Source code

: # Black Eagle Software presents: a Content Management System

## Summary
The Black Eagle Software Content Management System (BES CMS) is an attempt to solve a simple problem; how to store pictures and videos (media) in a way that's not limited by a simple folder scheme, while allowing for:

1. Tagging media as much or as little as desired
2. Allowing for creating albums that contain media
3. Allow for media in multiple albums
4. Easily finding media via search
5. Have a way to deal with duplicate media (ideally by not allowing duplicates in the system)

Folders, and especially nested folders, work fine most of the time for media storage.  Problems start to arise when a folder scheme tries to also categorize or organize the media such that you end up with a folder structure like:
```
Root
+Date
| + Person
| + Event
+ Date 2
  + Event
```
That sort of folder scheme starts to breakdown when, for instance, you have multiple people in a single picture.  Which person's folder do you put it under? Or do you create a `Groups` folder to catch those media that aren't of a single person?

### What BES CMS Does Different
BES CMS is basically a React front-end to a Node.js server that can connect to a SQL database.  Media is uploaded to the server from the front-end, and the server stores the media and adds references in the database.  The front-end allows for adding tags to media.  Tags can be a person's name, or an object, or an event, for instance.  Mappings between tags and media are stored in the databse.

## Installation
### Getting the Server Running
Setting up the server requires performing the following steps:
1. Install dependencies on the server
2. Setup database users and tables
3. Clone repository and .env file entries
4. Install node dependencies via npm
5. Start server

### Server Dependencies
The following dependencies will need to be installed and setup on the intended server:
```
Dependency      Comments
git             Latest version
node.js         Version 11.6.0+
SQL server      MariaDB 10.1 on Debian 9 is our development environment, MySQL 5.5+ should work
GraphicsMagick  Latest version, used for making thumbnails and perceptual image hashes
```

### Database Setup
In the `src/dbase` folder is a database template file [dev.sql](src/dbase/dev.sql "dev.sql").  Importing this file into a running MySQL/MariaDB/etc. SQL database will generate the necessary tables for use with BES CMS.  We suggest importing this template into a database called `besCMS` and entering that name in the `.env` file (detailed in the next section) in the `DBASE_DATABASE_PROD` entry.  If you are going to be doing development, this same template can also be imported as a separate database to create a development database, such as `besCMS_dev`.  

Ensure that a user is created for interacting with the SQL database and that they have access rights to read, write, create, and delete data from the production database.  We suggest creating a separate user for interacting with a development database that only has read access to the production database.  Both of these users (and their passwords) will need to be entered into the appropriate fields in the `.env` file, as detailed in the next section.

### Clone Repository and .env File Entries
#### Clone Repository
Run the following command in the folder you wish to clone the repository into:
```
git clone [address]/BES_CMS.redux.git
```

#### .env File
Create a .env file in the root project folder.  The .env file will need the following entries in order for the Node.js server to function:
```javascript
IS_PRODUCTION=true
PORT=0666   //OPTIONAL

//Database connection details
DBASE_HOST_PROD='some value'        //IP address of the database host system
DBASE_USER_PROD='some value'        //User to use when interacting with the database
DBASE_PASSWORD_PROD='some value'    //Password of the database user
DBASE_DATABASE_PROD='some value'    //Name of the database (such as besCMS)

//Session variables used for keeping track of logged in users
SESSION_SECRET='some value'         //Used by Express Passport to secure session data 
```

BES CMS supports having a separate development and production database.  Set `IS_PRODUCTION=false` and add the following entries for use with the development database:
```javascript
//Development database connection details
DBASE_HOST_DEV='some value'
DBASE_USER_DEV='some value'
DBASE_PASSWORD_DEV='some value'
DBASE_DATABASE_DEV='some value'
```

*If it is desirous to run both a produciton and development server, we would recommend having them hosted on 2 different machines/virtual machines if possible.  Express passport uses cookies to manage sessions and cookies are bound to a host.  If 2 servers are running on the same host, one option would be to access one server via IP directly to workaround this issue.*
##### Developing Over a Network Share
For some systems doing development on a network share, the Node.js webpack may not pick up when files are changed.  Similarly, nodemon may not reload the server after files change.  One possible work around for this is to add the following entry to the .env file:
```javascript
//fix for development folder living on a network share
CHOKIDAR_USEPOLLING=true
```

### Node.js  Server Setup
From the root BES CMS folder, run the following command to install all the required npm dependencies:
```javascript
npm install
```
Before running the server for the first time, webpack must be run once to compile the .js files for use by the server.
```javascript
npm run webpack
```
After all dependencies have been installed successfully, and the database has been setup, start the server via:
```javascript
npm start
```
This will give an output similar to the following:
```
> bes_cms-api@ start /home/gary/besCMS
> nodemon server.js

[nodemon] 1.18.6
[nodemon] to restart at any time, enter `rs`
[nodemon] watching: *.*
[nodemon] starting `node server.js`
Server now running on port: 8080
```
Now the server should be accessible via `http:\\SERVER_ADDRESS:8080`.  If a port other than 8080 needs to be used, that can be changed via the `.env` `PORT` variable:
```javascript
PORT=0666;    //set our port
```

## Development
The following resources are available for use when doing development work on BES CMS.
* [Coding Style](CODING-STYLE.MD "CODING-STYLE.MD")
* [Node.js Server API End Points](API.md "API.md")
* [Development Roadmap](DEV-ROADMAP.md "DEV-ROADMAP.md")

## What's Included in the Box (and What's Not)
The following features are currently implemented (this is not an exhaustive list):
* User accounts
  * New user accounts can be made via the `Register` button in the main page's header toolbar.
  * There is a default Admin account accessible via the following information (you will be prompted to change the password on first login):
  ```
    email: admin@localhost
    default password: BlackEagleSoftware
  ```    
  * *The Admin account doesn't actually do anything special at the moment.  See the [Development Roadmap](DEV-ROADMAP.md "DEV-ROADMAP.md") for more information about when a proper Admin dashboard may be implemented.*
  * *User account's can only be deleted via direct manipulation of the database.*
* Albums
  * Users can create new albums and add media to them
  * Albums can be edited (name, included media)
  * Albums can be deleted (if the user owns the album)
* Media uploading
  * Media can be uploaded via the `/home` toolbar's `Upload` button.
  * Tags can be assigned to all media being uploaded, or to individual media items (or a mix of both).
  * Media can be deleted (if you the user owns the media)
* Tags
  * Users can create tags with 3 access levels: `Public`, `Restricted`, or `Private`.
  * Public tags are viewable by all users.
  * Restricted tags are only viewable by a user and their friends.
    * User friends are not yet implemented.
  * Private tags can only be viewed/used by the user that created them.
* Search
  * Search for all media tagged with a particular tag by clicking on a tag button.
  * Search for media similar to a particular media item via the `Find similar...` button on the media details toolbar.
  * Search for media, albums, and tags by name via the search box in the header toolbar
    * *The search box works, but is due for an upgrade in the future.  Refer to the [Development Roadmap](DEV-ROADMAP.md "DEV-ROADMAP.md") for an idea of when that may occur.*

━━━━

**TASK DIRECTIONS**
Return, from the data above, each line in which the string "particular" appears.

**EXERCISE OUTPUT**
  * Search for all media tagged with a particular tag by clicking on a tag button.
  * Search for media similar to a particular media item via the `Find similar...` button on the media details toolbar.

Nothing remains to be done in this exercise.